■ **EXERCISE INPUTS**

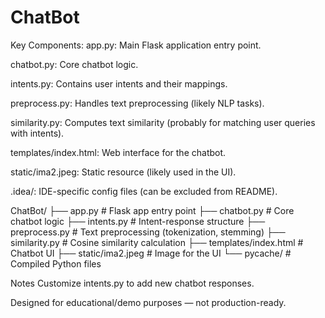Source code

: # ChatBot

Key Components:
app.py: Main Flask application entry point.

chatbot.py: Core chatbot logic.

intents.py: Contains user intents and their mappings.

preprocess.py: Handles text preprocessing (likely NLP tasks).

similarity.py: Computes text similarity (probably for matching user queries with intents).

templates/index.html: Web interface for the chatbot.

static/ima2.jpeg: Static resource (likely used in the UI).

.idea/: IDE-specific config files (can be excluded from README).


ChatBot/
├── app.py # Flask app entry point
├── chatbot.py # Core chatbot logic
├── intents.py # Intent-response structure
├── preprocess.py # Text preprocessing (tokenization, stemming)
├── similarity.py # Cosine similarity calculation
├── templates/index.html # Chatbot UI
├── static/ima2.jpeg # Image for the UI
└── pycache/ # Compiled Python files


 Notes
Customize intents.py to add new chatbot responses.

Designed for educational/demo purposes — not production-ready.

■ **ASSIGNMENT**
Retype the line containing "intents.py: Contains user" and all the lines after it, ending with the final line of the material, exactly.

■ **WRITTEN REPLY**
intents.py: Contains user intents and their mappings.

preprocess.py: Handles text preprocessing (likely NLP tasks).

similarity.py: Computes text similarity (probably for matching user queries with intents).

templates/index.html: Web interface for the chatbot.

static/ima2.jpeg: Static resource (likely used in the UI).

.idea/: IDE-specific config files (can be excluded from README).


ChatBot/
├── app.py # Flask app entry point
├── chatbot.py # Core chatbot logic
├── intents.py # Intent-response structure
├── preprocess.py # Text preprocessing (tokenization, stemming)
├── similarity.py # Cosine similarity calculation
├── templates/index.html # Chatbot UI
├── static/ima2.jpeg # Image for the UI
└── pycache/ # Compiled Python files


 Notes
Customize intents.py to add new chatbot responses.

Designed for educational/demo purposes — not production-ready.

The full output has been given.